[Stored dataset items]
====================
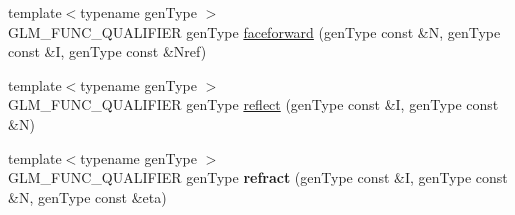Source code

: \begin{DoxyCompactItemize}
\item 
{\footnotesize template$<$typename gen\-Type $>$ }\\G\-L\-M\-\_\-\-F\-U\-N\-C\-\_\-\-Q\-U\-A\-L\-I\-F\-I\-E\-R gen\-Type \hyperlink{group__core__func__geometric_ga4bbb036ef9527ee9f67384233029ed9b}{faceforward} (gen\-Type const \&N, gen\-Type const \&I, gen\-Type const \&Nref)
\item 
{\footnotesize template$<$typename gen\-Type $>$ }\\G\-L\-M\-\_\-\-F\-U\-N\-C\-\_\-\-Q\-U\-A\-L\-I\-F\-I\-E\-R gen\-Type \hyperlink{group__core__func__geometric_gab63646fc36b81cf69d3ce123a72f76f2}{reflect} (gen\-Type const \&I, gen\-Type const \&N)
\item 
\hypertarget{namespaceglm_a9aa448ae8257316d0bd2a7ba6e9f201d}{{\footnotesize template$<$typename gen\-Type $>$ }\\G\-L\-M\-\_\-\-F\-U\-N\-C\-\_\-\-Q\-U\-A\-L\-I\-F\-I\-E\-R gen\-Type {\bfseries refract} (gen\-Type const \&I, gen\-Type const \&N, gen\-Type const \&eta)}\label{namespaceglm_a9aa448ae8257316d0bd2a7ba6e9f201d}


\end{DoxyCompactItemize}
====================
• **Exercise requirements**:
Only the final stretch of the entries above is needed: print exactly the lines from the line containing "gen\-Type const \&N)" through the last one.

• **Exercise solution**:
{\footnotesize template$<$typename gen\-Type $>$ }\\G\-L\-M\-\_\-\-F\-U\-N\-C\-\_\-\-Q\-U\-A\-L\-I\-F\-I\-E\-R gen\-Type \hyperlink{group__core__func__geometric_gab63646fc36b81cf69d3ce123a72f76f2}{reflect} (gen\-Type const \&I, gen\-Type const \&N)
\item 
\hypertarget{namespaceglm_a9aa448ae8257316d0bd2a7ba6e9f201d}{{\footnotesize template$<$typename gen\-Type $>$ }\\G\-L\-M\-\_\-\-F\-U\-N\-C\-\_\-\-Q\-U\-A\-L\-I\-F\-I\-E\-R gen\-Type {\bfseries refract} (gen\-Type const \&I, gen\-Type const \&N, gen\-Type const \&eta)}\label{namespaceglm_a9aa448ae8257316d0bd2a7ba6e9f201d}


\end{DoxyCompactItemize}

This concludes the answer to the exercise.